* Exercise prompt *
The entries that follow include a run beginning at the line with "不再需要安装依赖环境（不少人饱受pip3之苦）" and ending at the line with "Although the firmware"; restate that run word for word and leave the rest out.

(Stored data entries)
*** Block opens ***

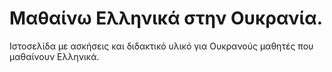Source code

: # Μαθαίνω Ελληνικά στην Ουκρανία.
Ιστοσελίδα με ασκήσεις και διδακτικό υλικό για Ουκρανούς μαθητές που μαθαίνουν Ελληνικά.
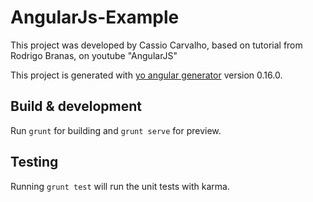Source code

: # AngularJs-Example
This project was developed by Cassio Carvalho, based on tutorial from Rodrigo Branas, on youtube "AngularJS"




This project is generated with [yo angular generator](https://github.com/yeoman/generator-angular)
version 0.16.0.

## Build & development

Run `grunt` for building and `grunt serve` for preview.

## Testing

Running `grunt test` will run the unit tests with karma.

*** Block closes ***
*** Block opens ***

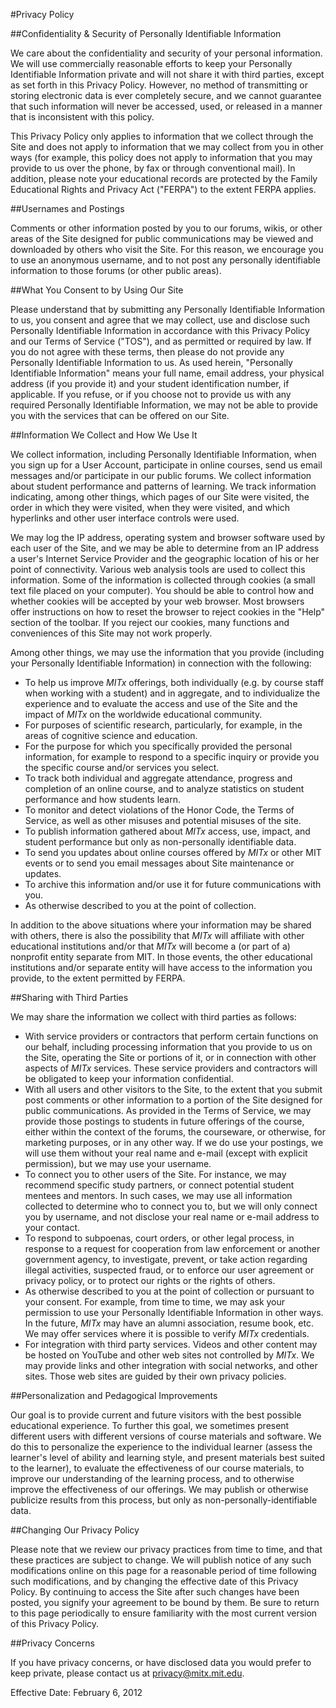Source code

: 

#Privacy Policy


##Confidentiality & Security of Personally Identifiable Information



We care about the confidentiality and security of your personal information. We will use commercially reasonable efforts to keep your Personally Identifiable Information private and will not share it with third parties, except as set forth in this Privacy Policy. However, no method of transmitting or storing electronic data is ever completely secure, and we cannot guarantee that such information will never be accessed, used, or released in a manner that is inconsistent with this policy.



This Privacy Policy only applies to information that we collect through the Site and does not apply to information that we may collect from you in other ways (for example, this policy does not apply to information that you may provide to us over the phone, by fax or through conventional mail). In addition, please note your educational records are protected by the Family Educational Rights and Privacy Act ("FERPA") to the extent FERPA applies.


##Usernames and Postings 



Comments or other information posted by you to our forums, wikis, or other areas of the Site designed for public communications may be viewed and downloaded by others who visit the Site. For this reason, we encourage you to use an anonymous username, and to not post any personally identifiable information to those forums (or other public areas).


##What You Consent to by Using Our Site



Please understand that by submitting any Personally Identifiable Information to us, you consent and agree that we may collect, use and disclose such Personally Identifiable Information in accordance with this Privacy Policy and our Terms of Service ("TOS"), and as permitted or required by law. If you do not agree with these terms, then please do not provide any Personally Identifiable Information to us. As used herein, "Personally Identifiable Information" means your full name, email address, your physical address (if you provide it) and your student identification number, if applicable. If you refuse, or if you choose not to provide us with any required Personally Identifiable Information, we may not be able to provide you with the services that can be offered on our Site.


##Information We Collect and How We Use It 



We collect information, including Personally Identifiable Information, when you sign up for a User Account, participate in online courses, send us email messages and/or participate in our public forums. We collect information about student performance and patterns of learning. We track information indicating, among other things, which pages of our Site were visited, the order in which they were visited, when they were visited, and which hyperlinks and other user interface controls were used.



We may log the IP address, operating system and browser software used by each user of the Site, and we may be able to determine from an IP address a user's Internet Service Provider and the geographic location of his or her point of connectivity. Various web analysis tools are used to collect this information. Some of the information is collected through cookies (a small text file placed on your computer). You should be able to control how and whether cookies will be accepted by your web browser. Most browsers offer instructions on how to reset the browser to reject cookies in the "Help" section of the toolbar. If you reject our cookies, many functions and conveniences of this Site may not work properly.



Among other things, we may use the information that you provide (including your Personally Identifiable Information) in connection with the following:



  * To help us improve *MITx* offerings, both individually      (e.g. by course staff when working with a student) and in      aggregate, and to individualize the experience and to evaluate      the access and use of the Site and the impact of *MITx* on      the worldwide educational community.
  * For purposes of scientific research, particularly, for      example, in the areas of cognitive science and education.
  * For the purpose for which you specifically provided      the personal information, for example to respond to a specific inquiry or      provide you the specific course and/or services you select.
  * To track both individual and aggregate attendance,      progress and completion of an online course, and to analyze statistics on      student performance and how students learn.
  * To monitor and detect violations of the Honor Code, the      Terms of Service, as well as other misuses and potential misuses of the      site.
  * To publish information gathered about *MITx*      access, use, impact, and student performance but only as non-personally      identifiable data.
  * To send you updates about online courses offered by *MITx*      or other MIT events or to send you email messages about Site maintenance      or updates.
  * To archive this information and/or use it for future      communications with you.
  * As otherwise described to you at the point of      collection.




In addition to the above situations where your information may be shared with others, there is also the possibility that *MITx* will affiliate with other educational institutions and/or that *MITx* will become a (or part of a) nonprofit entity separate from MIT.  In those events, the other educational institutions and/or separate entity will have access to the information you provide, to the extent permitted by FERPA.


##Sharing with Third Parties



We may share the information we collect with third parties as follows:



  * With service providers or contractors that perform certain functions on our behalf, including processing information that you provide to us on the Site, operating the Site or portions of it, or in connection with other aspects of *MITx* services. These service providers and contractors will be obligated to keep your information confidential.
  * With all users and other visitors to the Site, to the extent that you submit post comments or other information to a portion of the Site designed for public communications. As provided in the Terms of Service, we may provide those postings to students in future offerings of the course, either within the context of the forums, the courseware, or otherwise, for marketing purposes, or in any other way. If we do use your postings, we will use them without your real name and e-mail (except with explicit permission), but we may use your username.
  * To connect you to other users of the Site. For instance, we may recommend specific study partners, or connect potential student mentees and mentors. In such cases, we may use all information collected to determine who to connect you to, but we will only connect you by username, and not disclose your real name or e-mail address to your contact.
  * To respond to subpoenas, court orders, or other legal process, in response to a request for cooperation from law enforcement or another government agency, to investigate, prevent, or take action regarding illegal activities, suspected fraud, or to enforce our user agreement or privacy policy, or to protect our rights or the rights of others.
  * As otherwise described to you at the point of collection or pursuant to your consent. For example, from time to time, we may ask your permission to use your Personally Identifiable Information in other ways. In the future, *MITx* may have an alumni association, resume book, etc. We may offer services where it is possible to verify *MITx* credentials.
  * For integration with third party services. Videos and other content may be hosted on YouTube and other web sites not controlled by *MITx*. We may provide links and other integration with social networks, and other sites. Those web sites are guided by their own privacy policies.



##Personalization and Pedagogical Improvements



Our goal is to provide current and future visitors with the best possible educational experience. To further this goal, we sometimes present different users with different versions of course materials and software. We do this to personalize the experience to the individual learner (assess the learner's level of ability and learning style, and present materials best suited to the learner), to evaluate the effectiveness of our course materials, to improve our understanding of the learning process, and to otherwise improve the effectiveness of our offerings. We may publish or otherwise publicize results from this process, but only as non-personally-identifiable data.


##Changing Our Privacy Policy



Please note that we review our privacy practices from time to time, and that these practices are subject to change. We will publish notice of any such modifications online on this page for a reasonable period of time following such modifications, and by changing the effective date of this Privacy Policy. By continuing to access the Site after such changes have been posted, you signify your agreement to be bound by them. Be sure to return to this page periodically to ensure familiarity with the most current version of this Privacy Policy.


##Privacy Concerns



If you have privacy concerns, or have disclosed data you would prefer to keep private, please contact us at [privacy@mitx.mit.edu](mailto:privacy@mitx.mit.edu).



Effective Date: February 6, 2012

*** Block closes ***
*** Block opens ***

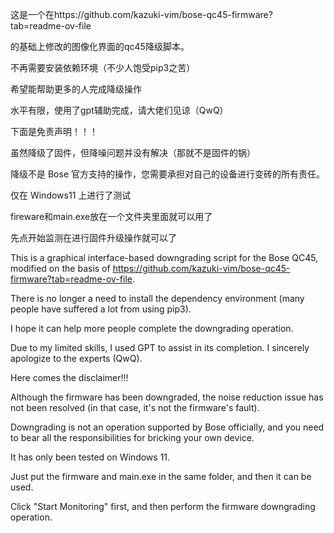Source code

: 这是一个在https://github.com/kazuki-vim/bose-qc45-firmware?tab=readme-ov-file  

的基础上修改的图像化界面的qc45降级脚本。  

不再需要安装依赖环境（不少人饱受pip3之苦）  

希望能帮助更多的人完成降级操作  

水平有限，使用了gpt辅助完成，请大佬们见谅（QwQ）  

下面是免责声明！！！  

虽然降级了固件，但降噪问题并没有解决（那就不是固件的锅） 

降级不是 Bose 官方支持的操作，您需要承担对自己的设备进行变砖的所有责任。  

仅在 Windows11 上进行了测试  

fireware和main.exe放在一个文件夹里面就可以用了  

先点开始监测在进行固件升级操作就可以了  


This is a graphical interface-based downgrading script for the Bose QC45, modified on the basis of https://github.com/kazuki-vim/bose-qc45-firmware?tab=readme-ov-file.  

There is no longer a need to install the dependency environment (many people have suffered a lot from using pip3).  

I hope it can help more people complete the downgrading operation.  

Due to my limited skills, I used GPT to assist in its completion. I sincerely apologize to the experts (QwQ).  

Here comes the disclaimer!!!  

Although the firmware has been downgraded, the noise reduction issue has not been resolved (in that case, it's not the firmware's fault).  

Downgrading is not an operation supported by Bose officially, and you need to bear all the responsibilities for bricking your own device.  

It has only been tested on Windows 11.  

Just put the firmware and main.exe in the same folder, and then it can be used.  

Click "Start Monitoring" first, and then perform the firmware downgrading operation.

*** Block closes ***

* Task answer *
不再需要安装依赖环境（不少人饱受pip3之苦）  

希望能帮助更多的人完成降级操作  

水平有限，使用了gpt辅助完成，请大佬们见谅（QwQ）  

下面是免责声明！！！  

虽然降级了固件，但降噪问题并没有解决（那就不是固件的锅） 

降级不是 Bose 官方支持的操作，您需要承担对自己的设备进行变砖的所有责任。  

仅在 Windows11 上进行了测试  

fireware和main.exe放在一个文件夹里面就可以用了  

先点开始监测在进行固件升级操作就可以了  


This is a graphical interface-based downgrading script for the Bose QC45, modified on the basis of https://github.com/kazuki-vim/bose-qc45-firmware?tab=readme-ov-file.  

There is no longer a need to install the dependency environment (many people have suffered a lot from using pip3).  

I hope it can help more people complete the downgrading operation.  

Due to my limited skills, I used GPT to assist in its completion. I sincerely apologize to the experts (QwQ).  

Here comes the disclaimer!!!  

Although the firmware has been downgraded, the noise reduction issue has not been resolved (in that case, it's not the firmware's fault).  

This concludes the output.